Suppose we have a point $(x,y,z)$ and a vector $\vec F = F_1 ~\hat i + F_2 ~\hat j + F_3 ~\hat k$ where the $F_i$ are functions of $x,y,z$. The cylindrical unit vectors at $(x,y,z)$ are: $$\begin{bmatrix}\hat{e_\rho}\\\hat{e_\phi}\end{bmatrix}=\begin{bmatrix}\cos\phi&\sin\phi\\-\sin\phi&\cos\phi\end{bmatrix}\begin{bmatrix}\hat i\\\hat j\end{bmatrix}, \hat{e_z}=\hat k$$

So we're looking for constants $c_\rho,c_\theta,c_z$ such that $c_\rho\hat{e_\rho}+c_\theta\hat{e_\theta}+c_z\hat{e_z} = F_1 \hat i + F_2 \hat j + F_3 \hat k$

$c_z=F_3$ is the easy bit.
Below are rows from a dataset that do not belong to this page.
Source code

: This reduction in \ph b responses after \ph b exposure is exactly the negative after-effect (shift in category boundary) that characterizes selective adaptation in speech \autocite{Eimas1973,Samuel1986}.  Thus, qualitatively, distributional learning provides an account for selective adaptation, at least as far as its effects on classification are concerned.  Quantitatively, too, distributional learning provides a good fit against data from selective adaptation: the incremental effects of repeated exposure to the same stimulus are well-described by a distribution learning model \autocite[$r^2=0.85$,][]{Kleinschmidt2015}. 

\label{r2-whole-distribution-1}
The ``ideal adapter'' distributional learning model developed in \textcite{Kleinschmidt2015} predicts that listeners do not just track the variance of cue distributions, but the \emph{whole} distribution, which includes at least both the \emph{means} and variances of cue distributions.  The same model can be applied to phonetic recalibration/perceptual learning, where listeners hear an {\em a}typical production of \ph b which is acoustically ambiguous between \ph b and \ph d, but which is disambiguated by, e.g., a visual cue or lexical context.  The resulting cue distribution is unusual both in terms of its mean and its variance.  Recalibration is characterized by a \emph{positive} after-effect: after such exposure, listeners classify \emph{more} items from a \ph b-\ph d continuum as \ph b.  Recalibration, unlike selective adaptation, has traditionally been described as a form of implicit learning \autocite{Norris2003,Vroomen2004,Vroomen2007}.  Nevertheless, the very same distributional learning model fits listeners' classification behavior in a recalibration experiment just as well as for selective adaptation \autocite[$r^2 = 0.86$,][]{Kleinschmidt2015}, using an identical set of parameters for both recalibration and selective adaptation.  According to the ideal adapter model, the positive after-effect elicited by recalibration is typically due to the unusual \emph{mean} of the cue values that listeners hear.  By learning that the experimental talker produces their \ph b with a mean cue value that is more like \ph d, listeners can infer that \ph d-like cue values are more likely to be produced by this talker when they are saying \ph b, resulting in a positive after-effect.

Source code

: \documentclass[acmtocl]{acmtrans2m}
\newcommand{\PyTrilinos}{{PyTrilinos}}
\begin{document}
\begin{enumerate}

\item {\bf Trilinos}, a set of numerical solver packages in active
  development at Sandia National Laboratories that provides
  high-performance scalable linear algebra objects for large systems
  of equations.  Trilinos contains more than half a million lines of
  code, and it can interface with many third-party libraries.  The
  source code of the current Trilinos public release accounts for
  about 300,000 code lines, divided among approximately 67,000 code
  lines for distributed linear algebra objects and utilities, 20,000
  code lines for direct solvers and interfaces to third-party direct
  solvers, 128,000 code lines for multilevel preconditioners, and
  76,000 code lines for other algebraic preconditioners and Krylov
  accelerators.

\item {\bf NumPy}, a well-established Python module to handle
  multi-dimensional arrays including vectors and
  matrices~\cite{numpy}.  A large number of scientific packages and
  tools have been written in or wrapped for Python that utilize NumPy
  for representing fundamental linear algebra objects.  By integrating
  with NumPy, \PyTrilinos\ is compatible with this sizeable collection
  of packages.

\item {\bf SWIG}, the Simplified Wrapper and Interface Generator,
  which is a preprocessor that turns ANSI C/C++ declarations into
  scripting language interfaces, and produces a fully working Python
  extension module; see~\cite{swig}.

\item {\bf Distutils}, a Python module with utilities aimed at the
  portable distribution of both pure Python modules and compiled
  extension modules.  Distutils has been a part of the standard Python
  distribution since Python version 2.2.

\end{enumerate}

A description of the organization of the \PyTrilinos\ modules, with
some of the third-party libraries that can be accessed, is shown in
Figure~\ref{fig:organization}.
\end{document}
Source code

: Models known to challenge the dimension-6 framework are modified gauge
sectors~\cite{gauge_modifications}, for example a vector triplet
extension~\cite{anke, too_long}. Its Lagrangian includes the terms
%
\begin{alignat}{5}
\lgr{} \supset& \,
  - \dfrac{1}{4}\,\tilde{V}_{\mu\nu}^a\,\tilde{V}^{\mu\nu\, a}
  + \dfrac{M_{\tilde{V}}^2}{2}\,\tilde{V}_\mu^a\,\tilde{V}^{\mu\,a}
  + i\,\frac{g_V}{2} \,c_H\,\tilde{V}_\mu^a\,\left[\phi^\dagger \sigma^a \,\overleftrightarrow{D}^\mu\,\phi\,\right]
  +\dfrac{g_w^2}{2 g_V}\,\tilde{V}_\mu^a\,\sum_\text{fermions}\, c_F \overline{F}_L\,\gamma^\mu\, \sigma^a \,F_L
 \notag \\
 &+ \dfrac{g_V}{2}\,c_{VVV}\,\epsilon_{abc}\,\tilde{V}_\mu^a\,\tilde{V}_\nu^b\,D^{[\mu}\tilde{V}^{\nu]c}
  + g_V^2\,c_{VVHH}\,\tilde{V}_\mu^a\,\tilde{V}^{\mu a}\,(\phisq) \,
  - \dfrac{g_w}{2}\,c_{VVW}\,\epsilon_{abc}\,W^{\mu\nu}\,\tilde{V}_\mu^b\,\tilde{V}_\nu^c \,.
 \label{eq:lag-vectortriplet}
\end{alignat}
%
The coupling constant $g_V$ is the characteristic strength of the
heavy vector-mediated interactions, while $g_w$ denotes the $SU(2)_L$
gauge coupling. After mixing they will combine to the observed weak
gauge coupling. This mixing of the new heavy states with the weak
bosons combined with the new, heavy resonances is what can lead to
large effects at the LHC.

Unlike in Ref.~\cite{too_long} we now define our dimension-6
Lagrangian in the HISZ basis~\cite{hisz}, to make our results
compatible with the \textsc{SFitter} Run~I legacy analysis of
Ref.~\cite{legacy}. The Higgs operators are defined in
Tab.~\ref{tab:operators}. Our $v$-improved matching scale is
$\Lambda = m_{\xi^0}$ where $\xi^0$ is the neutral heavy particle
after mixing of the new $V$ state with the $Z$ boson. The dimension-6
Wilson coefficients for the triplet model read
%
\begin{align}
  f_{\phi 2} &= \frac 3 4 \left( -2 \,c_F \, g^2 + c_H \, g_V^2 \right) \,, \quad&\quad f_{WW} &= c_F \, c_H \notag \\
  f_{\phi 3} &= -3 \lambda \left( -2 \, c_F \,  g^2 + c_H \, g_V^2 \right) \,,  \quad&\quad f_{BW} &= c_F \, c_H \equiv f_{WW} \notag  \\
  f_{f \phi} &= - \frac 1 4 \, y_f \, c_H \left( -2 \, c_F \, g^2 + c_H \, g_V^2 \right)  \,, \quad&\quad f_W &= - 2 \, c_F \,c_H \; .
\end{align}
For the rest, we can equate coefficients of $\hat i,\hat j$.

Solving $\begin{bmatrix}\cos\phi&\sin\phi\\-\sin\phi&\cos\phi\end{bmatrix} \begin{bmatrix}c_\rho\\c_\theta\end{bmatrix}=\begin{bmatrix}F_1\\F_2\end{bmatrix}$ gives $\begin{bmatrix}c_\rho\\c_\theta\end{bmatrix}=\begin{bmatrix}\cos\phi&-\sin\phi\\\sin\phi&\cos\phi\end{bmatrix} \begin{bmatrix}F_1\\F_2\end{bmatrix}$

Using $\cos\phi=\dfrac{x}{\sqrt{x^2+y^2}}, \sin\phi=\dfrac{y}{\sqrt{x^2+y^2}}$ the general formula to translate $\vec F = F_1 ~\hat i + F_2 ~\hat j + F_3 ~\hat k$ into cylindrical coordinates is:

$$\vec F=(\dfrac{F_1x-F_2y}{\sqrt{x^2+y^2}})~\hat{e_\rho}+(\dfrac{F_1y+F_2x}{\sqrt{x^2+y^2}})~\hat{e_\phi}+F_3~\hat{e_z}$$

In your case, you have $\vec A = 10x^2~\hat i+y^2~\hat j+z^3~\hat k$ and you get $$\vec A=(\dfrac{10x^3-y^3}{\sqrt{x^2+y^2}})~\hat{e_\rho}+(\dfrac{10x^2y+xy^2}{\sqrt{x^2+y^2}})~\hat{e_\phi}+z^3~\hat{e_z}$$

Warning: I've just derived this and have to run off on an errand. Check it carefully!

Answer 2

Note that we have the equality

$$\begin{align} \hat xA_x+\hat yA_y+\hat zA_z=\hat \rho A_{\rho}+\hat \phi A_{\phi}+\hat zA_z \tag 1 \end{align}$$

Now, if we form inner the inner product $\hat \rho \cdot \vec A=A_{\rho}$ on both sides of $(1)$, we see that

$$\begin{align} A_{\rho}&=(\hat \rho \cdot \hat x)A_x+(\hat \rho \cdot \hat y)A_y\\\\ &\bbox[5px,border:2px solid #C0A000]{=\cos(\phi)A_x+\sin(\phi)A_y} \end{align}$$

Similarly, if we form inner the inner product $\hat \phi \cdot \vec A=A_{\phi}$, we see that

$$\begin{align} A_{\phi}&=(\hat \phi \cdot \hat x)A_x+(\hat \phi \cdot \hat y)A_y\\\\ &=\bbox[5px,border:2px solid #C0A000]{-\sin(\phi)A_x+\cos(\phi)A_y} \end{align}$$

To finish the transformation, we note that

$$A_x=10x^2=10\rho^2\cos^2(\phi)$$

and

$$A_y=y^2=\rho^2\sin^2(\phi)$$

The rest is a simple exercise of putting it all together.